Leopolda in tono minore, più affollata di gente e solitaria (politicamente) al tempo stesso, grondante di retorica dei millennials per coprire l’assenza di tutte le figurine di successo di questi anni, ma anche “politiche”, da Chiamparino a Bonaccini. Millennials sul palco, sopra una platea di mezza età, anzi un po’ agée: “Ma la strategia – si chiede un amministratore – quale è? Bene i mille giorni, bene tutto, ma con quali proposte andiamo?”. È una Leopolda in tono minore, ansiosa di raccontarsi che non è finita. Dice Francesco Crò, che si occupa di comunicazione per il Pd: “Mi chiedi che gente c’è? Beh, questi sono i suoi, i suoi di Renzi voglio dire, sono avvelenati di partecipazione, lo vogliono sostenere. Insomma, vogliono dire e dimostrare che non è finita col 4 dicembre”.

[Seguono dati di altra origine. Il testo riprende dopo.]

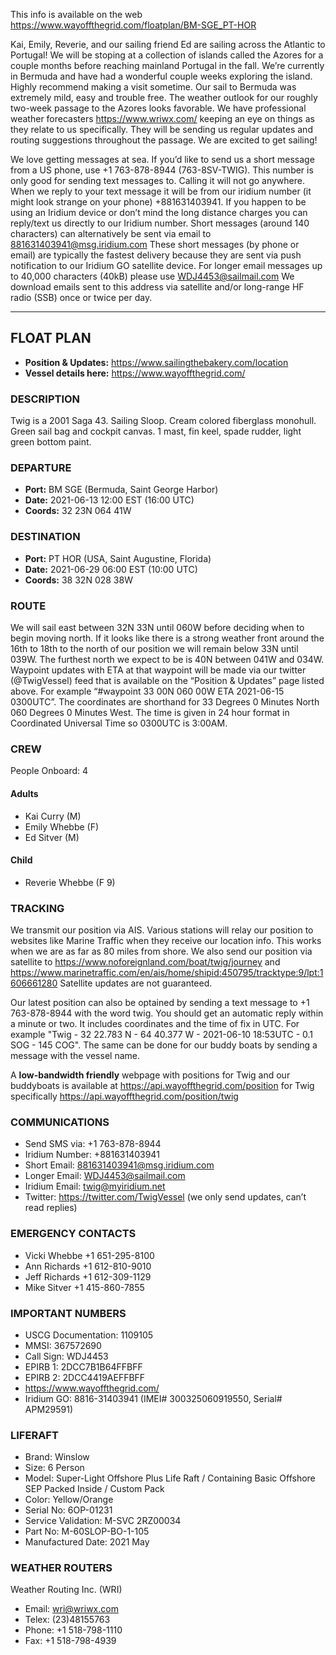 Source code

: This info is available on the web https://www.wayoffthegrid.com/floatplan/BM-SGE_PT-HOR

Kai, Emily, Reverie, and our sailing friend Ed are sailing across the Atlantic to Portugal! We will be stoping at a collection of islands called the Azores for a couple months before reaching mainland Portugal in the fall. We’re currently in Bermuda and have had a wonderful couple weeks exploring the island. Highly recommend making a visit sometime. Our sail to Bermuda was extremely mild, easy and trouble free. The weather outlook for our roughly two-week passage to the Azores looks favorable. We have professional weather forecasters https://www.wriwx.com/ keeping an eye on things as they relate to us specifically. They will be sending us regular updates and routing suggestions throughout the passage. We are excited to get sailing!

We love getting messages at sea. If you’d like to send us a short message from a US phone, use +1 763-878-8944 (763-8SV-TWIG). This number is only good for sending text messages to. Calling it will not go anywhere. When we reply to your text message it will be from our iridium number (it might look strange on your phone) +881631403941. If you happen to be using an Iridium device or don’t mind the long distance charges you can reply/text us directly to our Iridium number. Short messages (around 140 characters) can alternatively be sent via email to 881631403941@msg.iridium.com These short messages (by phone or email) are typically the fastest delivery because they are sent via push notification to our Iridium GO satellite device. For longer email messages up to 40,000 characters (40kB) please use WDJ4453@sailmail.com We download emails sent to this address via satellite and/or long-range HF radio (SSB) once or twice per day.

---

## FLOAT PLAN

* **Position & Updates:** https://www.sailingthebakery.com/location
* **Vessel details here:** https://www.wayoffthegrid.com/

### DESCRIPTION

Twig is a 2001 Saga 43. Sailing Sloop. Cream colored fiberglass monohull. Green sail bag and cockpit canvas. 1 mast, fin keel, spade rudder, light green bottom paint.

### DEPARTURE

* **Port:** BM SGE (Bermuda, Saint George Harbor)
* **Date:** 2021-06-13 12:00 EST (16:00 UTC)
* **Coords:** 32 23N 064 41W

### DESTINATION

* **Port:** PT HOR (USA, Saint Augustine, Florida)
* **Date:** 2021-06-29 06:00 EST (10:00 UTC)
* **Coords:** 38 32N 028 38W

### ROUTE

We will sail east between 32N 33N until 060W before deciding when to begin moving north. If it looks like there is a strong weather front around the 16th to 18th to the north of our position we will remain below 33N until 039W. The furthest north we expect to be is 40N between 041W and 034W. Waypoint updates with ETA at that waypoint will be made via our twitter (@TwigVessel) feed that is available on the “Position & Updates” page listed above. For example “#waypoint 33 00N 060 00W ETA 2021-06-15 0300UTC”. The coordinates are shorthand for 33 Degrees 0 Minutes North 060 Degrees 0 Minutes West. The time is given in 24 hour format in Coordinated Universal Time so 0300UTC is 3:00AM.

### CREW

People Onboard: 4

#### Adults

* Kai Curry (M)
* Emily Whebbe (F)
* Ed Sitver (M)

#### Child

* Reverie Whebbe (F 9)

### TRACKING

We transmit our position via AIS. Various stations will relay our position to websites like Marine Traffic when they receive our location info. This works when we are as far as 80 miles from shore. We also send our position via satellite to https://www.noforeignland.com/boat/twig/journey and https://www.marinetraffic.com/en/ais/home/shipid:450795/tracktype:9/lpt:1606661280 Satellite updates are not guaranteed.

Our latest position can also be optained by sending a text message to +1 763-878-8944 with the word twig. You should get an automatic reply within a minute or two. It includes coordinates and the time of fix in UTC. For example "Twig - 32 22.783 N - 64 40.377 W - 2021-06-10 18:53UTC - 0.1 SOG - 145 COG". The same can be done for our buddy boats by sending a message with the vessel name.

A **low-bandwidth friendly** webpage with positions for Twig and our buddyboats is available at https://api.wayoffthegrid.com/position for Twig specifically https://api.wayoffthegrid.com/position/twig

### COMMUNICATIONS

* Send SMS via: +1 763-878-8944
* Iridium Number: +881631403941
* Short Email: 881631403941@msg.iridium.com
* Longer Email: WDJ4453@sailmail.com
* Iridium Email: twig@myiridium.net
* Twitter: https://twitter.com/TwigVessel (we only send updates, can’t read replies)

### EMERGENCY CONTACTS

* Vicki Whebbe +1 651-295-8100
* Ann Richards +1 612-810-9010
* Jeff Richards +1 612-309-1129
* Mike Sitver +1 415-860-7855

### IMPORTANT NUMBERS

* USCG Documentation: 1109105
* MMSI: 367572690
* Call Sign: WDJ4453
* EPIRB 1: 2DCC7B1B64FFBFF
* EPIRB 2: 2DCC4419AEFFBFF
* https://www.wayoffthegrid.com/
* Iridium GO: 8816-31403941 (IMEI# 300325060919550, Serial# APM29591)

### LIFERAFT

* Brand: Winslow
* Size: 6 Person
* Model: Super-Light Offshore Plus Life Raft / Containing Basic Offshore SEP Packed Inside / Custom Pack
* Color: Yellow/Orange
* Serial No: 6OP-01231
* Service Validation: M-SVC 2RZ00034
* Part No: M-60SLOP-BO-1-105
* Manufactured Date: 2021 May

### WEATHER ROUTERS

Weather Routing Inc. (WRI)

* Email: wri@wriwx.com
* Telex: (23)48155763
* Phone: +1 518-798-1110
* Fax:   +1 518-798-4939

Già. Al tavolo che l’anno scorso, e quello prima, e quello prima ancora era presieduto da Maria Elena Boschi – il famoso tavolo sulle “riforme” – quest’anno c’è Roberto Giachetti. È uno sfogatoio in libertà: “Serve una riforma fiscale”, “serve una riforma degli ordini professionali”, serve pure una lezione ai giudici: “Perché quando un magistrato come Woodcock sbaglia non viene espulso e condannato? Dobbiamo raccogliere le firme per la separazione delle carriere”. Alla fine Giachetti sbotta: “Voi state dicendo cose sacrosante, tutte giuste, ma ce la vogliamo dire la verità? E la verità è che la sconfitta del 4 dicembre ha prodotto danni in tutti i settori. E poiché non siamo D’Alema, non siamo dei venditori di fumo, non possiamo dire che in sei mesi si sistema tutto. Ci vuole tempo. E la responsabilità è di chi ha ingannato i cittadini dicendo che la riforma rappresentava la deriva autoritaria”. Scatta l’applauso, forte.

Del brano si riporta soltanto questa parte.